TASK INPUTS section start

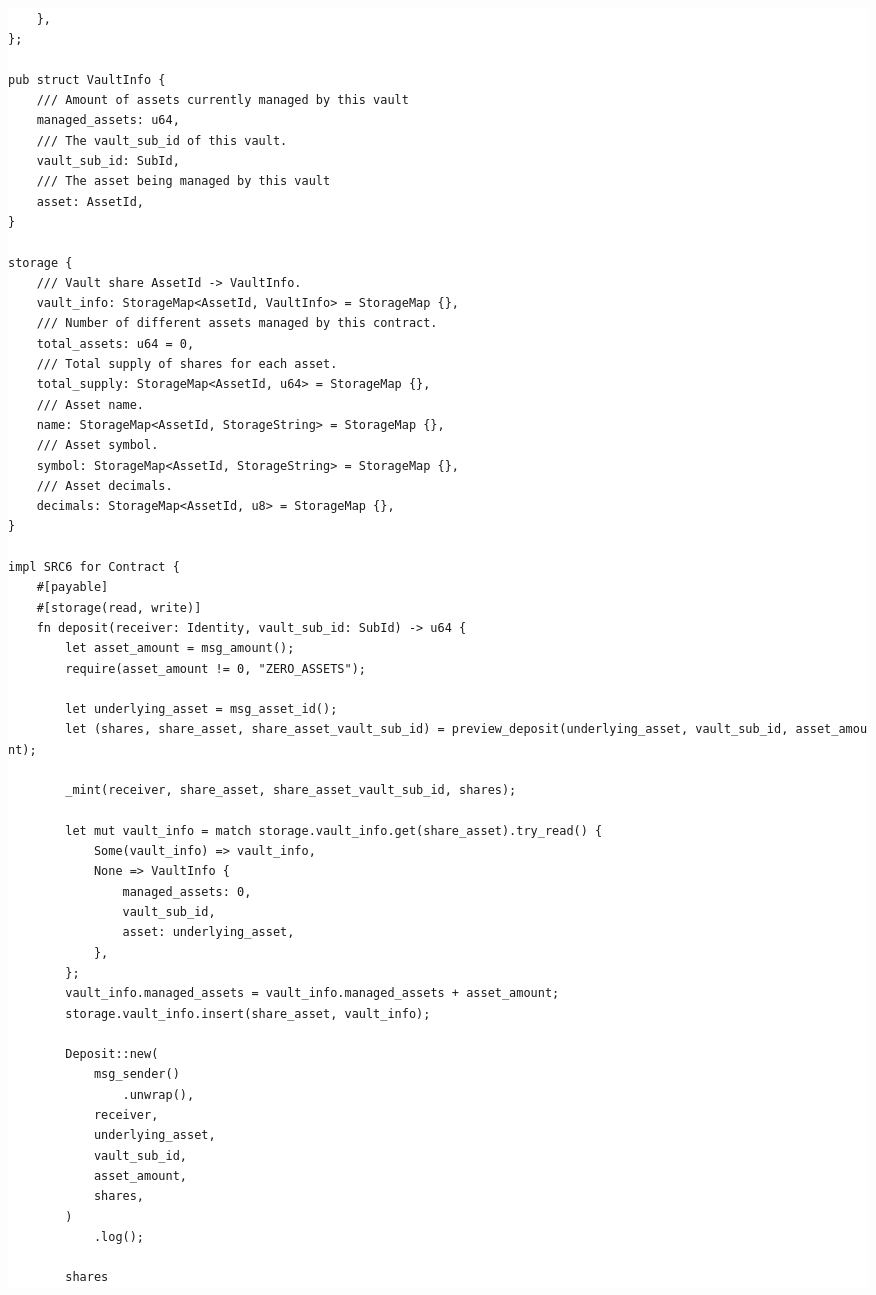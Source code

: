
```fuel_Box fuel_Box-idXKMmm-css
    },
};

pub struct VaultInfo {
    /// Amount of assets currently managed by this vault
    managed_assets: u64,
    /// The vault_sub_id of this vault.
    vault_sub_id: SubId,
    /// The asset being managed by this vault
    asset: AssetId,
}

storage {
    /// Vault share AssetId -> VaultInfo.
    vault_info: StorageMap<AssetId, VaultInfo> = StorageMap {},
    /// Number of different assets managed by this contract.
    total_assets: u64 = 0,
    /// Total supply of shares for each asset.
    total_supply: StorageMap<AssetId, u64> = StorageMap {},
    /// Asset name.
    name: StorageMap<AssetId, StorageString> = StorageMap {},
    /// Asset symbol.
    symbol: StorageMap<AssetId, StorageString> = StorageMap {},
    /// Asset decimals.
    decimals: StorageMap<AssetId, u8> = StorageMap {},
}

impl SRC6 for Contract {
    #[payable]
    #[storage(read, write)]
    fn deposit(receiver: Identity, vault_sub_id: SubId) -> u64 {
        let asset_amount = msg_amount();
        require(asset_amount != 0, "ZERO_ASSETS");

        let underlying_asset = msg_asset_id();
        let (shares, share_asset, share_asset_vault_sub_id) = preview_deposit(underlying_asset, vault_sub_id, asset_amount);

        _mint(receiver, share_asset, share_asset_vault_sub_id, shares);

        let mut vault_info = match storage.vault_info.get(share_asset).try_read() {
            Some(vault_info) => vault_info,
            None => VaultInfo {
                managed_assets: 0,
                vault_sub_id,
                asset: underlying_asset,
            },
        };
        vault_info.managed_assets = vault_info.managed_assets + asset_amount;
        storage.vault_info.insert(share_asset, vault_info);

        Deposit::new(
            msg_sender()
                .unwrap(),
            receiver,
            underlying_asset,
            vault_sub_id,
            asset_amount,
            shares,
        )
            .log();

        shares
```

TASK INPUTS section end

Copy out every line in the listing where the word "StorageMap" appears.

    vault_info: StorageMap<AssetId, VaultInfo> = StorageMap {},
    total_supply: StorageMap<AssetId, u64> = StorageMap {},
    name: StorageMap<AssetId, StorageString> = StorageMap {},
    symbol: StorageMap<AssetId, StorageString> = StorageMap {},
    decimals: StorageMap<AssetId, u8> = StorageMap {},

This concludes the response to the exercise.